In the embodiments provided in the present application, it should be understood that the disclosed method and system for intelligent tongue image identification based on medical image segmentation can be implemented in other ways. For example, the above-described embodiment of the tongue image intelligent discrimination method and system based on medical image segmentation is merely illustrative, for example, the division of the modules or units is only a logical functional division, and there may be other division ways in actual implementation, for example, a plurality of units or modules may be combined or may be integrated into another system, or some features may be omitted, or not executed. In another aspect, the communication links shown or discussed with respect to each other may be electrical, mechanical or other forms through some interfaces, device or unit communication links or integrated circuits.
The units described as separate parts may or may not be physically separate, and parts displayed as units may or may not be physical units, may be located in one position, or may be distributed on multiple network units. Some or all of the units can be selected according to actual needs to achieve the purpose of the solution of the embodiment.

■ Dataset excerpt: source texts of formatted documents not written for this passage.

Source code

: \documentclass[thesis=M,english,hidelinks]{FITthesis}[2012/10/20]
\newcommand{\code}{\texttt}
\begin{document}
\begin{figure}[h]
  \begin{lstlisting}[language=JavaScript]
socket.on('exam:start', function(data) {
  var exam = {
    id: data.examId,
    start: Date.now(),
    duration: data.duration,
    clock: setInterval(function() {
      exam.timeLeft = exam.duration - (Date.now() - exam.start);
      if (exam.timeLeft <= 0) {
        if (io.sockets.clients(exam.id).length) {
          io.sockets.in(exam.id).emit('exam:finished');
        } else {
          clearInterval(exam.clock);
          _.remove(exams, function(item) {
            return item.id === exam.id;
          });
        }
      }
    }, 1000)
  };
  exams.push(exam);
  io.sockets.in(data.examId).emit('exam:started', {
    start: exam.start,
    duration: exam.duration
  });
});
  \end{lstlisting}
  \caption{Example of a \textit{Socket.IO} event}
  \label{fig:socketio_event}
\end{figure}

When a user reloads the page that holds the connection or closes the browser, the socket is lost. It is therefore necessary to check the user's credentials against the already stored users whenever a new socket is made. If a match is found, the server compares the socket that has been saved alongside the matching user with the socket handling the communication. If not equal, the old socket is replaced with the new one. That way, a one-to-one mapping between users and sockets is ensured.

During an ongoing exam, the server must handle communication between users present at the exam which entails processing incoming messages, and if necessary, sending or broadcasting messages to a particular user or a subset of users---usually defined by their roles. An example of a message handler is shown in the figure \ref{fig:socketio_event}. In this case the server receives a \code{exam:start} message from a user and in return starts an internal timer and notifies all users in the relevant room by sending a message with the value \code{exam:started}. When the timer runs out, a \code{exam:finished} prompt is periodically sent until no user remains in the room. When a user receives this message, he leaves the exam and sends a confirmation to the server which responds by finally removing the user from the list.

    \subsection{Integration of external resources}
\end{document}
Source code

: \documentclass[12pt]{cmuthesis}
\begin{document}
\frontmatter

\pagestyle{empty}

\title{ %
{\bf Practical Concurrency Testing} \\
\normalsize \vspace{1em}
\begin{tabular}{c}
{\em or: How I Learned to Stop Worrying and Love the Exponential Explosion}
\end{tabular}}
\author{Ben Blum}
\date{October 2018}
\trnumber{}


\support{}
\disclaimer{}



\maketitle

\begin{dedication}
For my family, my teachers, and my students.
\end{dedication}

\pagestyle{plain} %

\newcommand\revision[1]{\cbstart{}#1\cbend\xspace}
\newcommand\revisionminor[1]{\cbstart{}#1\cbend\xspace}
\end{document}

In addition, functional units in the embodiments of the present application may be integrated into one processing unit, or each unit may exist alone physically, or two or more units are integrated into one unit. The integrated unit may be implemented in the form of hardware, or may also be implemented in the form of a software functional unit.
It should be noted that the above-mentioned embodiments are only preferred embodiments of the present invention, and it should be noted that, for those skilled in the art, various modifications and decorations can be made without departing from the principle of the present invention, and these modifications and decorations should also be regarded as the protection scope of the present invention.